Yarin yollarında ölenler,
Uğrunda ölmeyi de becerenlerdir...
Tut ki bugün O gün...
-SAMİİREX-
****
-Doğu Kılıç Aslan'dan-
Bizde durumlar böyle işte, sonraya ertelemeler yok, bir şeylerin planını kurmak yok, şuan. Daima şuandasın ve başına dayanmış bir namlu veyahut eline tutusturulmuş pimi çekilmiş bir bomba yok ise, şuanda kalmalıyız, çünkü bela çeker tarafımız hep hazırda bekliyor. Şunu da atlatalım diye bir lüksümüz yok, sıradaki tehlike tam da şuan olduğu gibi daima ensemizde bizi izliyor,mavi kartalların olduğu yerde tehlike asla bitmez...
Telefondaki Ayşegül yüzbaşının sesi ile gülcenin dilinden dökülen kelimeler beynimde çarpıştı. Ben idrak edemeden bedenim çoktan harekete geçmiş gülceye doğru koşuyordu.
Babası.
Bizim her yerde aradığımız, kardeşimi neredeyse ölüme sürükleyen, bir çok canımıza kıyan, Erhan şahin. Benim bakmaya kıyamadığım, bakmakla doyamadığım gece gözlere odaklanmış onu dinliyor. Sanki hiç masum bir cana kıyamamış gibi, kızının gözlerinin içine bakabiliyordu.
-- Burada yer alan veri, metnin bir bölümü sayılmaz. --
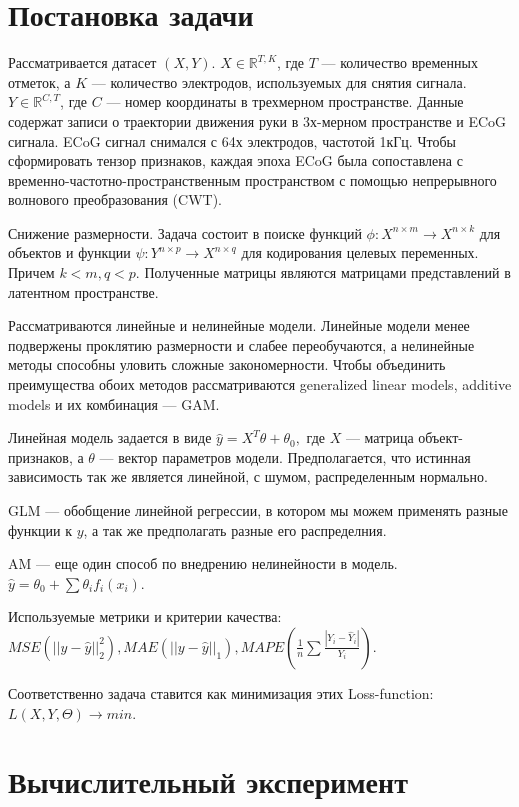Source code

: \documentclass{article}
\begin{document}
\section{Постановка задачи}
Рассматривается датасет $(X, Y).$ $ X \in \mathds{R}^{T, K}$, где $T$ --- количество временных отметок, а $K$ ---  количество электродов, используемых для снятия сигнала. $Y \in \mathds{R}^{C, T}$, где $C$ --- номер координаты в трехмерном пространстве. Данные содержат записи о траектории движения руки в 3х-мерном пространстве и ECoG сигнала. ECoG сигнал снимался с 64х электродов, частотой 1кГц. Чтобы сформировать тензор признаков, каждая эпоха ECoG была сопоставлена с временно-частотно-пространственным пространством с помощью непрерывного волнового преобразования (CWT). %
\par
Снижение размерности. Задача состоит в поиске функций $\phi: X^{n\times m} \rightarrow X^{n\times k}$ для объектов и функции  $\psi: Y^{n\times p} \rightarrow X^{n\times q}$ для кодирования целевых переменных. Причем $k < m, q < p.$ Полученные матрицы являются матрицами представлений в латентном пространстве.
\par
\par
Рассматриваются линейные и нелинейные модели. Линейные модели менее подвержены проклятию размерности и слабее переобучаются, а нелинейные методы способны уловить сложные закономерности. Чтобы объединить преимущества обоих методов рассматриваются generalized linear models, additive models и их комбинация --- GAM. \par
Линейная модель задается в виде $\hat y = X^T\theta + \theta_0,$ где $X$ --- матрица объект-признаков, а $\theta$ --- вектор параметров модели. Предполагается, что истинная зависимость так же является линейной, с шумом, распределенным нормально. \par
GLM --- обобщение линейной регрессии, в котором мы можем применять разные функции к $y$, а так же предполагать разные его распределния. \par
AM --- еще один способ по внедрению нелинейности в модель. $\hat y = \theta_0 + \sum \theta_i f_i(x_i)$. \par
Используемые метрики и критерии качества: $MSE(||y-\hat y||_2^2 ), MAE(||y-\hat y||_1), MAPE(\frac{1}{n}\sum \frac{|Y_i-\hat Y_i|}{Y_i})$.  \par
Соответственно задача ставится как минимизация этих Loss-function: $L(X, Y, \Theta) \rightarrow min.$

\section{Вычислительный эксперимент}
\end{document}
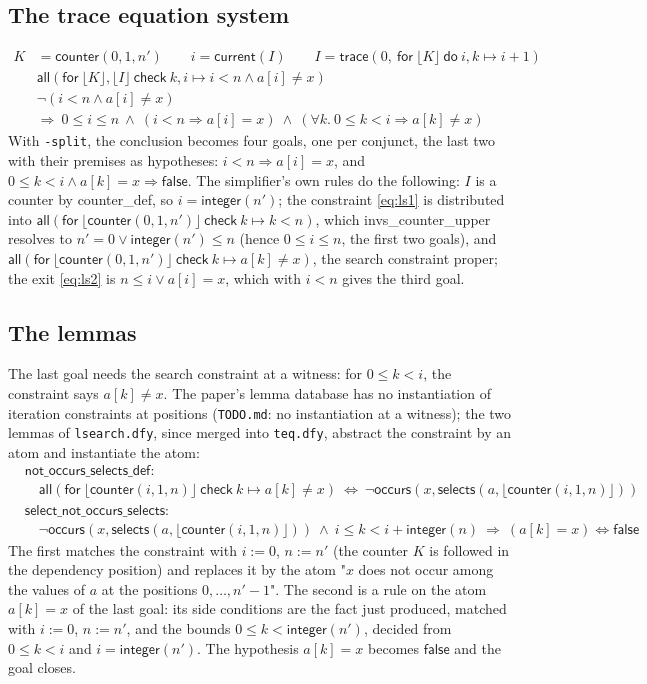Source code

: \documentclass[11pt,a4paper]{article}
\newcommand{\bl}[1]{\lfloor #1\rfloor}                       %
\newcommand{\tr}[3]{\mathsf{trace}(#1,\ \mathsf{for}\ #2\ \mathsf{do}\ #3)}
\newcommand{\al}[2]{\mathsf{all}(\mathsf{for}\ #1\ \mathsf{check}\ #2)}
\newcommand{\cnt}{\mathsf{counter}}
\newcommand{\cur}{\mathsf{current}}
\newcommand{\intf}{\mathsf{integer}}
\newcommand{\lemma}[1]{\textsf{#1}}
\begin{document}
\subsection{The trace equation system}
\begin{align}
  K &= \cnt(0, 1, n') \qquad i = \cur(I) \qquad I = \tr{0}{\bl{K}}{i, k \mapsto i + 1} \label{eq:ls0}\\
  &\al{\bl{K}, \bl{I}}{k, i \mapsto i < n \wedge a[i] \ne x} \label{eq:ls1}\\
  &\neg(i < n \wedge a[i] \ne x) \label{eq:ls2}\\
  &\Longrightarrow\ 0 \le i \le n\ \wedge\ (i < n \Rightarrow a[i] = x)\ \wedge\ (\forall k.\ 0 \le k < i \Rightarrow a[k] \ne x) \nonumber
\end{align}
With \texttt{-split}, the conclusion becomes four goals, one per conjunct, the last two with their premises
as hypotheses: $i < n \Rightarrow a[i] = x$, and $0 \le k < i \wedge a[k] = x \Rightarrow \mathsf{false}$.
The simplifier's own rules do the following: $I$ is a counter by \lemma{counter\_def}, so
$i = \intf(n')$; the constraint \eqref{eq:ls1} is distributed into
$\al{\bl{\cnt(0, 1, n')}}{k \mapsto k < n}$, which \lemma{invs\_counter\_upper} resolves to
$n' = 0 \vee \intf(n') \le n$ (hence $0 \le i \le n$, the first two goals), and
$\al{\bl{\cnt(0, 1, n')}}{k \mapsto a[k] \ne x}$, the search constraint proper; the exit
\eqref{eq:ls2} is $n \le i \vee a[i] = x$, which with $i < n$ gives the third goal.

\subsection{The lemmas}
The last goal needs the search constraint at a witness: for $0 \le k < i$, the constraint says
$a[k] \ne x$. The paper's lemma database has no instantiation of iteration constraints at positions
(\texttt{TODO.md}: no instantiation at a witness); the two lemmas of \texttt{lsearch.dfy}, since merged
into \texttt{teq.dfy}, abstract the constraint by an atom and instantiate the atom:
\begin{align*}
  &\lemma{not\_occurs\_selects\_def}:\\
  &\quad \al{\bl{\cnt(i, 1, n)}}{k \mapsto a[k] \ne x}\ \Longleftrightarrow\ \neg\mathsf{occurs}(x, \mathsf{selects}(a, \bl{\cnt(i, 1, n)}))\\[4pt]
  &\lemma{select\_not\_occurs\_selects}:\\
  &\quad \neg\mathsf{occurs}(x, \mathsf{selects}(a, \bl{\cnt(i, 1, n)}))\ \wedge\ i \le k < i + \intf(n)
    \ \Longrightarrow\ (a[k] = x) \Longleftrightarrow \mathsf{false}
\end{align*}
The first matches the constraint with $i := 0$, $n := n'$ (the counter $K$ is followed in the dependency
position) and replaces it by the atom "$x$ does not occur among the values of $a$ at the positions
$0, \ldots, n' - 1$". The second is a rule on the atom $a[k] = x$ of the last goal: its side conditions
are the fact just produced, matched with $i := 0$, $n := n'$, and the bounds $0 \le k < \intf(n')$,
decided from $0 \le k < i$ and $i = \intf(n')$. The hypothesis $a[k] = x$ becomes $\mathsf{false}$ and
the goal closes.
\end{document}

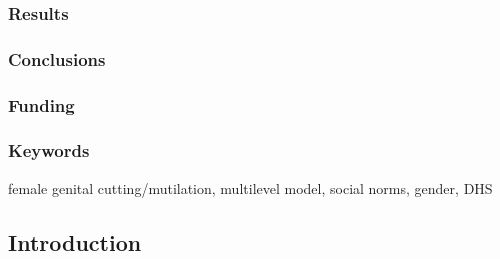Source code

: \documentclass[12pt,]{article}
\begin{document}
\subsubsection{Results}\label{results}

\subsubsection{Conclusions}\label{conclusions}

\subsubsection{Funding}\label{funding}

\subsubsection{Keywords}\label{keywords}

female genital cutting/mutilation, multilevel model, social norms, gender, DHS

\subsection{Introduction}\label{introduction}
\end{document}
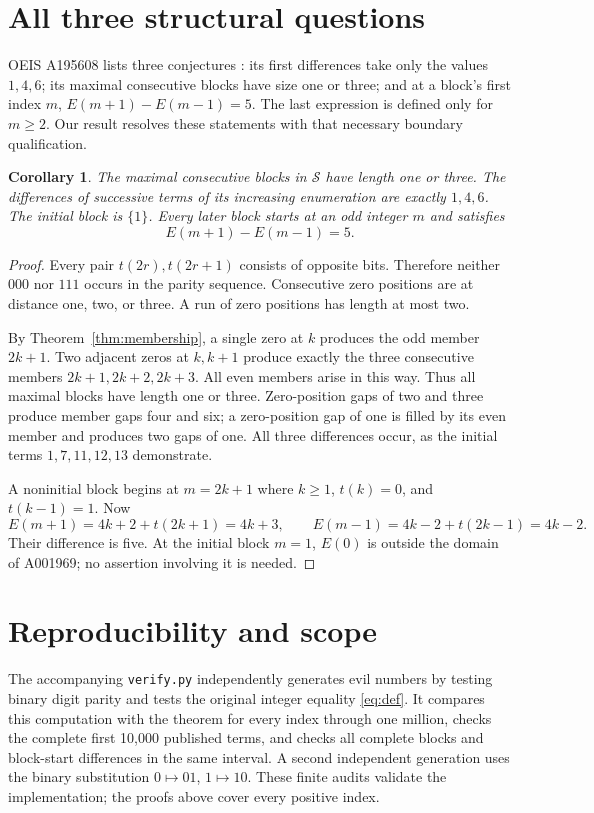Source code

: \documentclass[10pt]{article}
\newtheorem{corollary}{Corollary}
\newcommand{\tm}{t}
\begin{document}
\section{All three structural questions}
OEIS A195608 lists three conjectures \cite{target}: its first
differences take only the values $1,4,6$; its maximal consecutive
blocks have size one or three; and at a block's first index $m$,
$E(m+1)-E(m-1)=5$. The last expression is defined only for $m\ge2$.
Our result resolves these statements with that necessary boundary
qualification.

\begin{corollary}\label{cor:blocks}
The maximal consecutive blocks in $\mathcal S$ have length one or
three. The differences of successive terms of its increasing
enumeration are exactly $1,4,6$. The initial block is $\{1\}$.
Every later block starts at an odd integer $m$ and satisfies
\[
 E(m+1)-E(m-1)=5.
\]
\end{corollary}
\begin{proof}
Every pair $\tm(2r),\tm(2r+1)$ consists of opposite bits. Therefore
neither $000$ nor $111$ occurs in the parity sequence. Consecutive
zero positions are at distance one, two, or three. A run of zero
positions has length at most two.

By Theorem~\ref{thm:membership}, a single zero at $k$ produces the
odd member $2k+1$. Two adjacent zeros at $k,k+1$ produce exactly
the three consecutive members $2k+1,2k+2,2k+3$. All even members
arise in this way. Thus all maximal blocks have length one or three.
Zero-position gaps of two and three produce member gaps four and
six; a zero-position gap of one is filled by its even member and
produces two gaps of one. All three differences occur, as the
initial terms $1,7,11,12,13$ demonstrate.

A noninitial block begins at $m=2k+1$ where $k\ge1$,
$\tm(k)=0$, and $\tm(k-1)=1$. Now
\[
 E(m+1)=4k+2+\tm(2k+1)=4k+3,
 \qquad
 E(m-1)=4k-2+\tm(2k-1)=4k-2.
\]
Their difference is five. At the initial block $m=1$, $E(0)$ is
outside the domain of A001969; no assertion involving it is needed.
\end{proof}

\section{Reproducibility and scope}
The accompanying \texttt{verify.py} independently generates evil
numbers by testing binary digit parity and tests the original
integer equality \eqref{eq:def}. It compares this computation with
the theorem for every index through one million, checks the complete
first 10,000 published terms, and checks all complete blocks and
block-start differences in the same interval. A second independent
generation uses the binary substitution $0\mapsto01$, $1\mapsto10$.
These finite audits validate the implementation; the proofs above
cover every positive index.
\end{document}
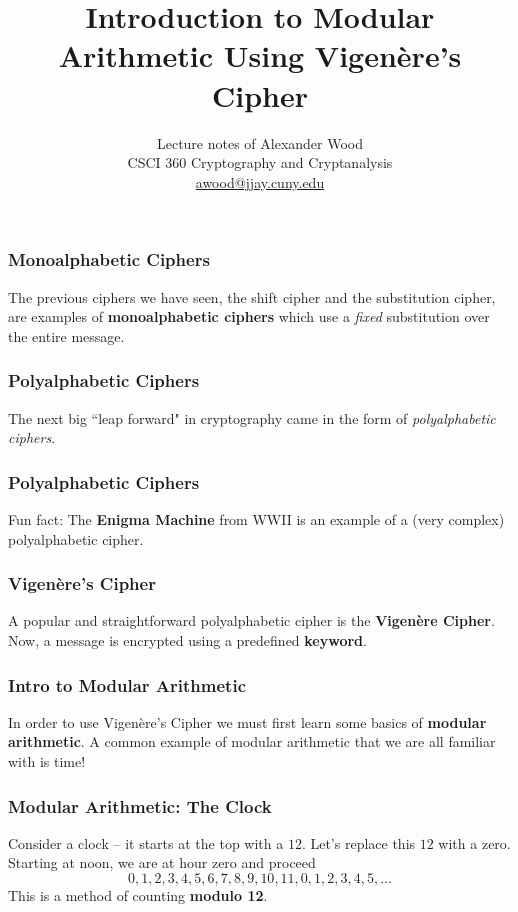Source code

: \documentclass{beamer}
\title[CSCI360]{Introduction to Modular Arithmetic Using Vigen\`{e}re's Cipher}
\author
{Lecture notes of Alexander Wood \\ CSCI 360 Cryptography and Cryptanalysis \\ \scriptsize \href{mailto:awood@jjay.cuny.edu}{awood@jjay.cuny.edu}}
\institute[JJay]{John Jay College of Criminal Justice}
\date{}
\newcommand{\<}{\langle}
\renewcommand{\>}{\rangle}
\begin{document}

\begin{frame}
  \titlepage
\end{frame}


\begin{frame}
\frametitle{Monoalphabetic Ciphers}

The previous ciphers we have seen, the shift cipher and the substitution cipher, are examples of \textbf{monoalphabetic ciphers} which use a \emph{fixed} substitution over the entire message.
\end{frame}

\begin{frame}
\frametitle{Polyalphabetic Ciphers}

The next big ``leap forward" in cryptography came in the form of \emph{polyalphabetic ciphers}. 
\end{frame}

\begin{frame}
\frametitle{Polyalphabetic Ciphers}

Fun fact: The \textbf{Enigma Machine} from WWII is an example of a (very complex) polyalphabetic cipher.
\end{frame}

\begin{frame}
\frametitle{Vigen\`{e}re's Cipher}

A popular and straightforward polyalphabetic cipher is the \textbf{Vigen\`{e}re Cipher}. Now, a message is encrypted using a predefined \textbf{keyword}.
\end{frame}

\begin{frame}
\frametitle{Intro to Modular Arithmetic}

In order to use Vigen\`{e}re's Cipher we must first learn some basics of \textbf{modular arithmetic}. A common example of modular arithmetic that we are all familiar with is time!
\end{frame}

\begin{frame}
\frametitle{Modular Arithmetic: The Clock}

Consider a clock -- it starts at the top with a $12$. Let's replace this $12$ with a zero. Starting at noon, we are at hour zero and proceed
\[
0, 1, 2, 3, 4, 5, 6, 7, 8, 9, 10, 11, 0, 1, 2, 3, 4, 5, \dots
\]
This is a method of counting \textbf{modulo 12}.
\end{frame}
\end{document}
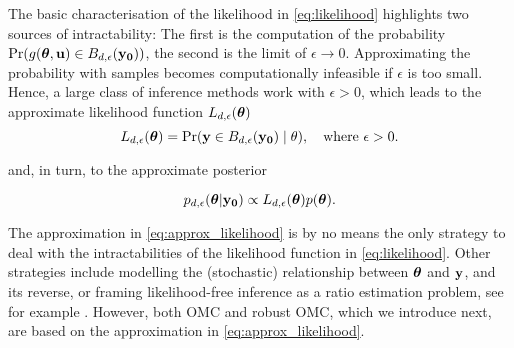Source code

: The basic characterisation of the likelihood in \eqref{eq:likelihood}
highlights two sources of intractability: The first is the computation
of the probability
\(\Pr(g(\boldsymbol{\theta},\mathbf{u}) \in B_{d,\epsilon}(\mathbf{y_0}))\), the second is the
limit of \(\epsilon \to 0\).  Approximating the probability with
samples becomes computationally infeasible if \(\epsilon\) is too
small. Hence, a large class of inference methods work with
\(\epsilon > 0\), which leads to the approximate likelihood function
\(L_{d, \epsilon}(\boldsymbol{\theta})\)
\begin{equation} \label{eq:approx_likelihood}
  L_{d, \epsilon}(\boldsymbol{\theta}) = \Pr(\mathbf{y} \in B_{d,\epsilon}(\mathbf{y_0}) \mid \theta), \quad \text{where  } \epsilon > 0.
\end{equation}

and, in turn, to the approximate posterior

\begin{equation} \label{eq:approx_posterior}
  p_{d,\epsilon}(\boldsymbol{\theta}|\mathbf{y_0}) \propto L_{d, \epsilon}(\boldsymbol{\theta}) p(\boldsymbol{\theta}).
\end{equation}

The approximation in \eqref{eq:approx_likelihood} is by no means the
only strategy to deal with the intractabilities of the likelihood
function in \eqref{eq:likelihood}. Other strategies include modelling
the (stochastic) relationship between \(\boldsymbol{\theta}\) and \(\mathbf{y}\), and its
reverse, or framing likelihood-free inference as a ratio estimation
problem, see for example \citet{Blum2010, Wood2010, Papamakarios2016,
  Papamakarios2019, Chen2019, Thomas2020, Hermans2020}. However, both
OMC and robust OMC, which we introduce next, are based on the
approximation in \eqref{eq:approx_likelihood}.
Güneşime doğru attığı her adım, aralarındaki mesafeyi kapatırken, benden inci tanemi uzaklaştırıyordu, tıpkı 15 sene yaptığı gibi...
"Gülcee!" Dedim avazım çıktığı kadar bağırdım. Yoksa beni görmeyecek, babasının aramıza mesafe sokmasına izin verecekti. Artık o pislikten dolayı aramızda oluşan santim mesafeye bünyemde yer yok.
" Kılıç"
" Sen daha gitmedin mi, Ne oldu? "
Son bir adımım kalmıştı, Güneşime dokunup onu kendime doğru çekmeme, eğer o şerefsiz buna engel olmasaydı.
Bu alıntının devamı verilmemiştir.